You are viewing a plain text version of this content. The canonical link for it is here.

Posted to user@arrow.apache.org by Jae Lee <wo...@gmail.com> on 2022/02/10 04:06:23 UTC

[Python] Implementing own Filesystem Subclass in PyArrow v3.0.0

Hi Team,

I would like to implement a custom subclass of
pyarrow.filesystem.FileSystem (or perhaps pyarrow.fs.FileSystem) and was
hoping to leverage the full potential of what pyarrow provides with parquet
files - partitioning, filter, etc. The underneath storage is cloud-based
and not S3 compatible. Our API only provides support for
- CRUD bucket
- CRUD objects
Currently, there is no support for streaming or working with any type of
file handle. I've already looked into how s3fs.cc was implemented but was
not sure I could apply it in my situation.

Questions:
1. What Filesystem class do I need to implement to take full advantage of
what arrow provides in terms of dealing with parquet files?
(pyarrow.filesystem.FileSystem vs pyarrow.fs.FileSystem)
2. Is there any example of implementation of cloud-based non-s3 compatible
filesystem?
3. Given our limited API sets, what would you recommend?

Initially, I was thinking to download the entire parquet file/directory to
a local file system and provide a handle but was curious if there would be
an any better way to handle this.

Thank you in advance!
Jae

Re: [Python] Implementing own Filesystem Subclass in PyArrow v3.0.0

Posted by Weston Pace <we...@gmail.com>.

> 3. Given our limited API sets, what would you recommend?

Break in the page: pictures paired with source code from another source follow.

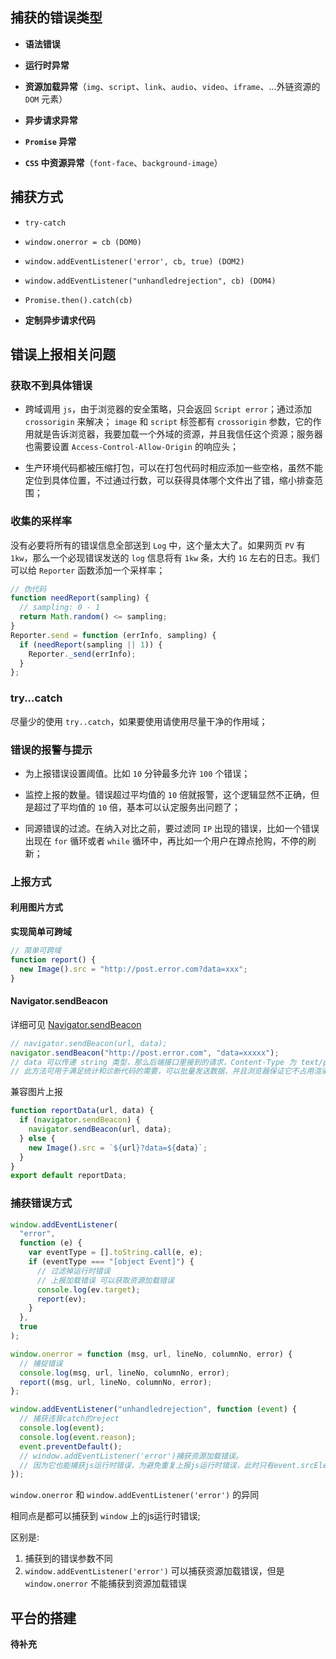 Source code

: <!--
 * @Author: your name
 * @Date: 2021-06-07 10:42:47
 * @LastEditTime: 2021-06-07 11:23:41
 * @LastEditors: Please set LastEditors
 * @Description: In User Settings Edit
 * @FilePath: /my-docs/docs/65934922.md
-->

## 捕获的错误类型

- **语法错误**

- **运行时异常**

- **资源加载异常**（`img`、`script`、`link`、`audio`、`video`、`iframe`、...外链资源的 `DOM` 元素）

- **异步请求异常**

- **`Promise` 异常**

- **`CSS` 中资源异常**（`font-face`、`background-image`）

## 捕获方式

- `try-catch`

- `window.onerror = cb (DOM0)`

- `window.addEventListener('error', cb, true) (DOM2)`

- `window.addEventListener("unhandledrejection", cb) (DOM4)`

- `Promise.then().catch(cb)`

- **定制异步请求代码**

## 错误上报相关问题

### 获取不到具体错误

- 跨域调用 `js`，由于浏览器的安全策略，只会返回 `Script error`；通过添加 `crossorigin` 来解决； `image` 和 `script` 标签都有 `crossorigin` 参数，它的作用就是告诉浏览器，我要加载一个外域的资源，并且我信任这个资源；服务器也需要设置 `Access-Control-Allow-Origin` 的响应头；

- 生产环境代码都被压缩打包，可以在打包代码时相应添加一些空格，虽然不能定位到具体位置，不过通过行数，可以获得具体哪个文件出了错，缩小排查范围；

### 收集的采样率

没有必要将所有的错误信息全部送到 `Log` 中，这个量太大了。如果网页 `PV` 有 `1kw`，那么一个必现错误发送的 `log` 信息将有 `1kw` 条，大约 `1G` 左右的日志。我们可以给 `Reporter` 函数添加一个采样率；

```js
// 伪代码
function needReport(sampling) {
  // sampling: 0 - 1
  return Math.random() <= sampling;
}
Reporter.send = function (errInfo, sampling) {
  if (needReport(sampling || 1)) {
    Reporter._send(errInfo);
  }
};
```

### try...catch

尽量少的使用 `try..catch`，如果要使用请使用尽量干净的作用域；

### 错误的报警与提示

- 为上报错误设置阈值。比如 `10` 分钟最多允许 `100` 个错误；

- 监控上报的数量。错误超过平均值的 `10` 倍就报警，这个逻辑显然不正确，但是超过了平均值的 `10` 倍，基本可以认定服务出问题了；

- 同源错误的过滤。在纳入对比之前，要过滤同 `IP` 出现的错误，比如一个错误出现在 `for` 循环或者 `while` 循环中，再比如一个用户在蹲点抢购，不停的刷新；

### 上报方式

#### 利用图片方式

**实现简单可跨域**

```js
// 简单可跨域
function report() {
  new Image().src = "http://post.error.com?data=xxx";
}
```

#### Navigator.sendBeacon

详细可见 [Navigator.sendBeacon](https://developer.mozilla.org/zh-CN/docs/Web/API/Navigator/sendBeacon)

```js
// navigator.sendBeacon(url, data);
navigator.sendBeacon("http://post.error.com", "data=xxxxx");
// data 可以传递 string 类型，那么后端接口里接到的请求，Content-Type 为 text/plain，就当字符串处理data
// 此方法可用于满足统计和诊断代码的需要，可以批量发送数据，并且浏览器保证它不占用渲染线程，在页面 load/unload 事件里处理异步动作而不影响渲染，并且天然跨域。缺点只是兼容性了
```

兼容图片上报

```js
function reportData(url, data) {
  if (navigator.sendBeacon) {
    navigator.sendBeacon(url, data);
  } else {
    new Image().src = `${url}?data=${data}`;
  }
}
export default reportData;
```

### 捕获错误方式

```js
window.addEventListener(
  "error",
  function (e) {
    var eventType = [].toString.call(e, e);
    if (eventType === "[object Event]") {
      // 过滤掉运行时错误
      // 上报加载错误 可以获取资源加载错误
      console.log(ev.target);
      report(ev);
    }
  },
  true
);
```

```js
window.onerror = function (msg, url, lineNo, columnNo, error) {
  // 捕捉错误
  console.log(msg, url, lineNo, columnNo, error);
  report((msg, url, lineNo, columnNo, error);
};
```

```js
window.addEventListener("unhandledrejection", function (event) {
  // 捕获违背catch的reject
  console.log(event);
  console.log(event.reason);
  event.preventDefault();
  // window.addEventListener('error')捕获资源加载错误。
  // 因为它也能捕获js运行时错误，为避免重复上报js运行时错误，此时只有event.srcElement inatanceof HTMLScriptElement或HTMLLinkElement或HTMLImageElement时才上报
});
```

<div class="Alert">

`window.onerror` 和 `window.addEventListener('error')` 的异同

相同点是都可以捕获到 `window` 上的js运行时错误;

区别是:
1. 捕获到的错误参数不同 
2. `window.addEventListener('error')` 可以捕获资源加载错误，但是 `window.onerror` 不能捕获到资源加载错误

</div>

## 平台的搭建

**待补充**
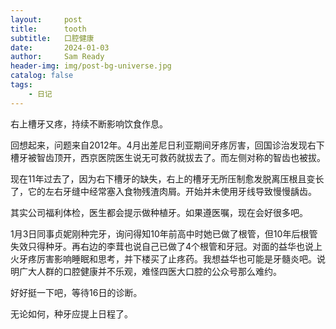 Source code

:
 ```yaml
---
layout:     post
title:      tooth
subtitle:   口腔健康
date:       2024-01-03
author:     Sam Ready
header-img: img/post-bg-universe.jpg
catalog: false
tags:
    - 日记
---
```


右上槽牙又疼，持续不断影响饮食作息。

回想起来，问题来自2012年。4月出差尼日利亚期间牙疼厉害，回国诊治发现右下槽牙被智齿顶开，西京医院医生说无可救药就拔去了。而左侧对称的智齿也被拔。

现在11年过去了，因为右下槽牙的缺失，右上的槽牙无所压制愈发脱离压根且变长了，它的左右牙缝中经常塞入食物残渣肉屑。开始并未使用牙线导致慢慢龋齿。

其实公司福利体检，医生都会提示做种植牙。如果遵医嘱，现在会好很多吧。

1月3日同事贞妮刚种完牙，询问得知10年前高中时她已做了根管，但10年后根管失效只得种牙。再右边的李茸也说自己已做了4个根管和牙冠。对面的益华也说上火牙疼厉害影响睡眠和思考，并下楼买了止疼药。我想益华也可能是牙髓炎吧。说明广大人群的口腔健康并不乐观，难怪四医大口腔的公众号那么难约。

好好挺一下吧，等待16日的诊断。

无论如何，种牙应提上日程了。
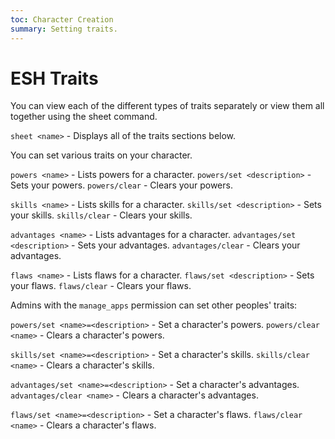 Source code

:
 ```yaml
---
toc: Character Creation
summary: Setting traits.
---
```


# ESH Traits
You can view each of the different types of traits separately or view them all together using the sheet command.

`sheet <name>` - Displays all of the traits sections below.

You can set various traits on your character.

`powers <name>` - Lists powers for a character.
`powers/set <description>` - Sets your powers.
`powers/clear` - Clears your powers.

`skills <name>` - Lists skills for a character.
`skills/set <description>` - Sets your skills.
`skills/clear` - Clears your skills.

`advantages <name>` - Lists advantages for a character.
`advantages/set <description>` - Sets your advantages.
`advantages/clear` - Clears your advantages.

`flaws <name>` - Lists flaws for a character.
`flaws/set <description>` - Sets your flaws.
`flaws/clear` - Clears your flaws.

Admins with the `manage_apps` permission can set other peoples' traits:

`powers/set <name>=<description>` - Set a character's powers.
`powers/clear <name>` - Clears a character's powers.

`skills/set <name>=<description>` - Set a character's skills.
`skills/clear <name>` - Clears a character's skills.

`advantages/set <name>=<description>` - Set a character's advantages.
`advantages/clear <name>` - Clears a character's advantages.

`flaws/set <name>=<description>` - Set a character's flaws.
`flaws/clear <name>` - Clears a character's flaws.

The filesystem interface is already rather minimal.  We generally
don't put a function in there if we aren't using it somewhere.  That
being said, you can often get away with a mock implementation.  From a
quick rundown:

GetFileInfo/OpenInputStream/OpenOutputStream/OpenInputFile - These are
used almost everywhere
CreateDir/DeleteDir/DeleteDirContents - These are used when writing
datasets (and so you will need it if you want to write partitioned
parquet)
DeleteFile/Move/CopyFile - I think these may only be used in our unit
tests, you could maybe get by without them

> - CRUD bucket
> - CRUD objects
> Currently, there is no support for streaming or working with any type of file handle. I've already looked into how s3fs.cc was implemented but was not sure I could apply it in my situation.

Some thoughts:

 * Do you support empty directories?

This is a tricky one.  We do rely on empty directories in some of our
datasets APIs.  For example, we CreateDir and then put files in it.
There is some discussion on [1] about how we might emulate this in GCS
but I don't know what exactly got implemented.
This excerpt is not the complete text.